• _Extracted data_
===

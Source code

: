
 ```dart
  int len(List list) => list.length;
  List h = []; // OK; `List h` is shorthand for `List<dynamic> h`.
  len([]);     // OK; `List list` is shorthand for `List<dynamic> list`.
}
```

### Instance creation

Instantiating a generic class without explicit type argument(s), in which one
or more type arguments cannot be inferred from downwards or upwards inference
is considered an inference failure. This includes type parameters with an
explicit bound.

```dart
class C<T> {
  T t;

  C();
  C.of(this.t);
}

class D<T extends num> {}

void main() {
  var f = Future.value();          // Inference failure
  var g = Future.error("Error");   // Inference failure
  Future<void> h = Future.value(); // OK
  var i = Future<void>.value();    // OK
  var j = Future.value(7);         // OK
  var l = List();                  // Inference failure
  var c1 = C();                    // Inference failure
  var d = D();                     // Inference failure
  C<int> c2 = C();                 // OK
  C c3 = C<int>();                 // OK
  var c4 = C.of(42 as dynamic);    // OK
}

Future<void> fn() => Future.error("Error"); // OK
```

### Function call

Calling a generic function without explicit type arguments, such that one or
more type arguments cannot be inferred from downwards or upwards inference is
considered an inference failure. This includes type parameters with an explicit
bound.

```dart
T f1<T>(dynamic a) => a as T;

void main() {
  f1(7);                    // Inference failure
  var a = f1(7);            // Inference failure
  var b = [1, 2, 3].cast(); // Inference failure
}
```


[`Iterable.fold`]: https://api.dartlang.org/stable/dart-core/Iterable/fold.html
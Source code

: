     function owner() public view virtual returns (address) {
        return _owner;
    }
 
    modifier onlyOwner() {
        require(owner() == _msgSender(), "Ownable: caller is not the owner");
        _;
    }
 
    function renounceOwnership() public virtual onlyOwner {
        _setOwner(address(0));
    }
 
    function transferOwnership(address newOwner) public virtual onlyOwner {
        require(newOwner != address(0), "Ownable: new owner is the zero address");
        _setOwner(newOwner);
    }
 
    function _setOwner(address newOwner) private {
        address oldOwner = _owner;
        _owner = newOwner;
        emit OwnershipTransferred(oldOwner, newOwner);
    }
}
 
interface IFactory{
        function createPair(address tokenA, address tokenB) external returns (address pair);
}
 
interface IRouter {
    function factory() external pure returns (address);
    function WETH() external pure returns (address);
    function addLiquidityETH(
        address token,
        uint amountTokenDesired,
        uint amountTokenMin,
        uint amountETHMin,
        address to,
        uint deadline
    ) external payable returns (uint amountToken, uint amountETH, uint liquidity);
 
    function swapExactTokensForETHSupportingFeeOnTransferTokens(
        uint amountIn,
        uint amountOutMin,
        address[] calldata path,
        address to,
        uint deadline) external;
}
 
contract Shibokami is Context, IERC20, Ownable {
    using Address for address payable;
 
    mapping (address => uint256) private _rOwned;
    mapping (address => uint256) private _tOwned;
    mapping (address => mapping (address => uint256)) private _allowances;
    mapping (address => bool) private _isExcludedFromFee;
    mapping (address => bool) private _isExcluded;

===

• _Aim of the exercise_
Go line by line through the material above and return each one that includes "interface".

• _The answer_
interface IFactory{
interface IRouter {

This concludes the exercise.